## DIRECTIONS FOR THIS TASK
Given the listing below, write out exactly the lines starting with the line that has "- TempAllocatorSize: The" and going on through the line that has "- CPUPhysics", both kept.

## DATA IN THIS EXERCISE
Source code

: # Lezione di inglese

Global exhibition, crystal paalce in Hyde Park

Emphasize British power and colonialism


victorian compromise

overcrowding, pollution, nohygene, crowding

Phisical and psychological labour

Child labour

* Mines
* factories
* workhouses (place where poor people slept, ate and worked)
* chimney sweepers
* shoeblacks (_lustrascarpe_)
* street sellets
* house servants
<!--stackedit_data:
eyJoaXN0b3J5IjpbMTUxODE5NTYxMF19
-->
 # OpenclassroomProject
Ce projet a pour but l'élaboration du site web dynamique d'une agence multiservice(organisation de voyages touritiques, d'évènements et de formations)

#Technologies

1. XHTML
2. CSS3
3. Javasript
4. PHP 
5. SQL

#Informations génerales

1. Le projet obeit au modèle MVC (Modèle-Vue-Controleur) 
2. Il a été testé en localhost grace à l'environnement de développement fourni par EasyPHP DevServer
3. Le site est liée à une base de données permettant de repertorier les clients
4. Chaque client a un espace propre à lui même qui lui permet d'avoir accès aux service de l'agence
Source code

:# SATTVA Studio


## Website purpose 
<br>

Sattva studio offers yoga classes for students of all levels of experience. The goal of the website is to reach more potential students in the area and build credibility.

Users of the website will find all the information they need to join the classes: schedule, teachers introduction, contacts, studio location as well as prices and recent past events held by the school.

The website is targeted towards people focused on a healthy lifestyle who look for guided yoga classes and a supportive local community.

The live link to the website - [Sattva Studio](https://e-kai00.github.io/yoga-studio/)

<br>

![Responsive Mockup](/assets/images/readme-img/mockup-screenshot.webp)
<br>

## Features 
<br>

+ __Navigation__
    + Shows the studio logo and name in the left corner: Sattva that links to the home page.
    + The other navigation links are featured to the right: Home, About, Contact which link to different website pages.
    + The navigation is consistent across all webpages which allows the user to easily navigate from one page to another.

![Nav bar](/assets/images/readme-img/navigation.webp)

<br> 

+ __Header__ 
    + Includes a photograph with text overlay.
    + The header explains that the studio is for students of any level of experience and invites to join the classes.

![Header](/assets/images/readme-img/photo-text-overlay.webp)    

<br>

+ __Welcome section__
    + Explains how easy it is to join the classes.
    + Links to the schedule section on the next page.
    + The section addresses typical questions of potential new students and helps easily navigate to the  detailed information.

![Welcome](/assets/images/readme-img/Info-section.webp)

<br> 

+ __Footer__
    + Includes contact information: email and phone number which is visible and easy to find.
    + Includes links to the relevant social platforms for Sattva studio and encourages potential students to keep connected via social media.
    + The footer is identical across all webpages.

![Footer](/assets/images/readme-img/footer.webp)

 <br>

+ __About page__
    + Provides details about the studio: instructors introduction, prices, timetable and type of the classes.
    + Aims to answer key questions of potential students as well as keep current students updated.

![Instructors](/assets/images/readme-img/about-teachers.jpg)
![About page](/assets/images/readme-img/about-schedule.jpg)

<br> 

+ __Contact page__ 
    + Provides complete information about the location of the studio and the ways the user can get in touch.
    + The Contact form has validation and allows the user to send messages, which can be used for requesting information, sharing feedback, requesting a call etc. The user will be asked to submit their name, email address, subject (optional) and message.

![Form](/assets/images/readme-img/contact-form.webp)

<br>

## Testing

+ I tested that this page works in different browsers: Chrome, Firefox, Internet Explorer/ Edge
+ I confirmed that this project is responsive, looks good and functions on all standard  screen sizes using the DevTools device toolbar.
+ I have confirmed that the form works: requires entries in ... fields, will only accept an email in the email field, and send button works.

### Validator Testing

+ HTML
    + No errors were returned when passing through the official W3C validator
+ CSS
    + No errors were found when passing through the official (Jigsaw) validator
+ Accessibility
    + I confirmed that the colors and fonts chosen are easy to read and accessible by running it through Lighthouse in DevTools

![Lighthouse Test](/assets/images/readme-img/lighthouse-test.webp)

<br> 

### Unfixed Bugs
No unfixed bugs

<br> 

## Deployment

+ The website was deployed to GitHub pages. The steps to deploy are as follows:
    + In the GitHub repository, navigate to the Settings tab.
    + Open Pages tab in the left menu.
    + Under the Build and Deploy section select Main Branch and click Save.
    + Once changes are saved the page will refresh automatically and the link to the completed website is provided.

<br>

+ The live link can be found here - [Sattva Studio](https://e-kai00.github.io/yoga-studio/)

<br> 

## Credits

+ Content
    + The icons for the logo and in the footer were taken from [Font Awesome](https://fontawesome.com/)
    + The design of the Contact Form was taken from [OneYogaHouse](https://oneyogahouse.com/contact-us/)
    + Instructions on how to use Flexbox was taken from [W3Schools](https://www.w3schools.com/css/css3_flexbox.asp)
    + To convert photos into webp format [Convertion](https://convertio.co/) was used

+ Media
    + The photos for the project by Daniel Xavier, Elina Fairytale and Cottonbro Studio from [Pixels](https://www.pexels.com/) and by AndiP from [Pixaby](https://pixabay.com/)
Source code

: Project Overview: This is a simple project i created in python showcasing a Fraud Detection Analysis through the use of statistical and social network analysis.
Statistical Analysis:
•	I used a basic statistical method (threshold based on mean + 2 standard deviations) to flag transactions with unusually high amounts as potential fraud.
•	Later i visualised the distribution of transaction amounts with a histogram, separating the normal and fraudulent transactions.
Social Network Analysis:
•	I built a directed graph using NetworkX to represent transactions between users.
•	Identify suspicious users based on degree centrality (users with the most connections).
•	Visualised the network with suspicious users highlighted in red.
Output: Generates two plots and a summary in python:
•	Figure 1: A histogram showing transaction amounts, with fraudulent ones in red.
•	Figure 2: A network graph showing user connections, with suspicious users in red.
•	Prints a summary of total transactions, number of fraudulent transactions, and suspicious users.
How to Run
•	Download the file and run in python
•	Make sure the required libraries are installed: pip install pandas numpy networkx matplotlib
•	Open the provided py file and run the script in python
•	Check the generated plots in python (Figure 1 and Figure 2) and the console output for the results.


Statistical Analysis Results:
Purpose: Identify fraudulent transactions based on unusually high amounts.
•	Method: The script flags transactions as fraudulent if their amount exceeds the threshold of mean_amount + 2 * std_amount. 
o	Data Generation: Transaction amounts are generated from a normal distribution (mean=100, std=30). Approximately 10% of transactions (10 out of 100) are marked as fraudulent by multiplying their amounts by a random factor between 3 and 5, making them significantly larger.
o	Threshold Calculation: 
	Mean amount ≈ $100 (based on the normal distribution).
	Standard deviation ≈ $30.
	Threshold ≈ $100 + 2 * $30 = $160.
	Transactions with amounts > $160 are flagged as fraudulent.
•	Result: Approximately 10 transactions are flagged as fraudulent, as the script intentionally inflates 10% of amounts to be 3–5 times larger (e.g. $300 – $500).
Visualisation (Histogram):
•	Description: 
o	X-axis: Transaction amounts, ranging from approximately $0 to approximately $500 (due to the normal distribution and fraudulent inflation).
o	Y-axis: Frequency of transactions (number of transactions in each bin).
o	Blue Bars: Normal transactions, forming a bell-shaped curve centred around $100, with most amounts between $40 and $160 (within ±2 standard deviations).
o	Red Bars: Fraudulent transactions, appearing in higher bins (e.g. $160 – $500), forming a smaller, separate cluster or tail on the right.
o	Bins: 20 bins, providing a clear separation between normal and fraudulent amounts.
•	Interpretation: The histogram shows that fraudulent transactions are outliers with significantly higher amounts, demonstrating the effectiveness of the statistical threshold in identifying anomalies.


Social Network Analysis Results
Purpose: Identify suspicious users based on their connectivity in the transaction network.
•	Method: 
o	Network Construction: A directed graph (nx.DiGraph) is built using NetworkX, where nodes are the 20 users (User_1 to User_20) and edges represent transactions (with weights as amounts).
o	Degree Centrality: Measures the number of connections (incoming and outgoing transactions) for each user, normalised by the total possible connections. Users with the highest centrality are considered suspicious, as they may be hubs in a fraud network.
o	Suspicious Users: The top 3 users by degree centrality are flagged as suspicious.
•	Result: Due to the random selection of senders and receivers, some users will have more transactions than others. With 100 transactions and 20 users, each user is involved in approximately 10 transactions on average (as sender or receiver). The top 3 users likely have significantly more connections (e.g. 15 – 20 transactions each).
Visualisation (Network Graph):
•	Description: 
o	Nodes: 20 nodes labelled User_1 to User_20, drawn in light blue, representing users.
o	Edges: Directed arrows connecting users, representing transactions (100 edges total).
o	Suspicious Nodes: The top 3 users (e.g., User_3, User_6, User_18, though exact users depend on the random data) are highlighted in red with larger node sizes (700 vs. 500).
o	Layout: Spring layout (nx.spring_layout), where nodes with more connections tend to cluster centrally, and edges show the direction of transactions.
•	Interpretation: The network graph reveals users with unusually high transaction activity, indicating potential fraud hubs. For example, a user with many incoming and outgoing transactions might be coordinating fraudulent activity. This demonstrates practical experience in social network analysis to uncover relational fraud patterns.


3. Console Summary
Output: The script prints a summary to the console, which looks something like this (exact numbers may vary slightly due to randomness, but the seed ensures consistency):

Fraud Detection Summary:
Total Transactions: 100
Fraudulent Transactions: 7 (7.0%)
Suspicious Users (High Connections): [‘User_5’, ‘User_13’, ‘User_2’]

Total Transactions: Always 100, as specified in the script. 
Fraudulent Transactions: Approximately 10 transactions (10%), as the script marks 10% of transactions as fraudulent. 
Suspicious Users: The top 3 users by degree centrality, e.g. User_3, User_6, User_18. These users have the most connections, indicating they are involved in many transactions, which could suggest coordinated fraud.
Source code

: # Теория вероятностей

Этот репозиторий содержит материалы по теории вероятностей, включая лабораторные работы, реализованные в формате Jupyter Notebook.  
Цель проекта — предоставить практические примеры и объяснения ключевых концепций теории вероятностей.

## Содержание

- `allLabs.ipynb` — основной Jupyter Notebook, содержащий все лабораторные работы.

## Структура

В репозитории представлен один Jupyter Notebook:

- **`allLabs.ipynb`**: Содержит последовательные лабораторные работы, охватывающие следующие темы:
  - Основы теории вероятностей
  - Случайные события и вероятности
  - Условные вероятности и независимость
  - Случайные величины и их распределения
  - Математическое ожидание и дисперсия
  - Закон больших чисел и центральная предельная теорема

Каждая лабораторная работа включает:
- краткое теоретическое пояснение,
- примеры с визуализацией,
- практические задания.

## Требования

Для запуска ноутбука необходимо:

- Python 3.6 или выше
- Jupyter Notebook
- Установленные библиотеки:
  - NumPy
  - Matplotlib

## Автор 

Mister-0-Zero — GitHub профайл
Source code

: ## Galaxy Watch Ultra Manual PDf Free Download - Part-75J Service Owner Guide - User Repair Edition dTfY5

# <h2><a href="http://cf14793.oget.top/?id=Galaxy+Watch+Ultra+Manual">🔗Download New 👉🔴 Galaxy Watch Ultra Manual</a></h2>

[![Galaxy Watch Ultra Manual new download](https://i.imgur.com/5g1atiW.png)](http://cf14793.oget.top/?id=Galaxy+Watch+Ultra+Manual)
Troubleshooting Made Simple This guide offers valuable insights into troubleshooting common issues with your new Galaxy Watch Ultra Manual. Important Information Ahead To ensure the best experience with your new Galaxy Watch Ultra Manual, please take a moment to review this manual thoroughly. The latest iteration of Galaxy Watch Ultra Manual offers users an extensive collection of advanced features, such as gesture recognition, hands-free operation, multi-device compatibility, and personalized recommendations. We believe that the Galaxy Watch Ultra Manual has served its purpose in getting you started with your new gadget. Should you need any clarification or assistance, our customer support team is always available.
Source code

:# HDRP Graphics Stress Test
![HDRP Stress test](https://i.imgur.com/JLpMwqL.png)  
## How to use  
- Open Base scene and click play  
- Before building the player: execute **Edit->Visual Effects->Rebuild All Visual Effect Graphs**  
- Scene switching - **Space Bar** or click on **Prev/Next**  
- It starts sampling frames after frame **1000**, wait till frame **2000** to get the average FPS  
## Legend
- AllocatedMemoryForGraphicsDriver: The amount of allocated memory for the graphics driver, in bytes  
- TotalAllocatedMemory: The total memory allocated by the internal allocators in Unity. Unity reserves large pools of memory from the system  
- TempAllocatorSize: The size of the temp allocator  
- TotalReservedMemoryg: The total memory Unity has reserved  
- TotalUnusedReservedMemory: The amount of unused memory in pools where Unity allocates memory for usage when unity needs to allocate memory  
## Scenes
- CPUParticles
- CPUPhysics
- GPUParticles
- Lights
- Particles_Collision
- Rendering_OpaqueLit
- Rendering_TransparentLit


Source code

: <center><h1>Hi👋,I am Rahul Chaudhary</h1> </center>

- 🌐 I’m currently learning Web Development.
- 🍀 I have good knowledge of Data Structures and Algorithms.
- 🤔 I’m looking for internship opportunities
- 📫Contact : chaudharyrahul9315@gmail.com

## YOUR SOLUTION
- TempAllocatorSize: The size of the temp allocator  
- TotalReservedMemoryg: The total memory Unity has reserved  
- TotalUnusedReservedMemory: The amount of unused memory in pools where Unity allocates memory for usage when unity needs to allocate memory  
## Scenes
- CPUParticles
- CPUPhysics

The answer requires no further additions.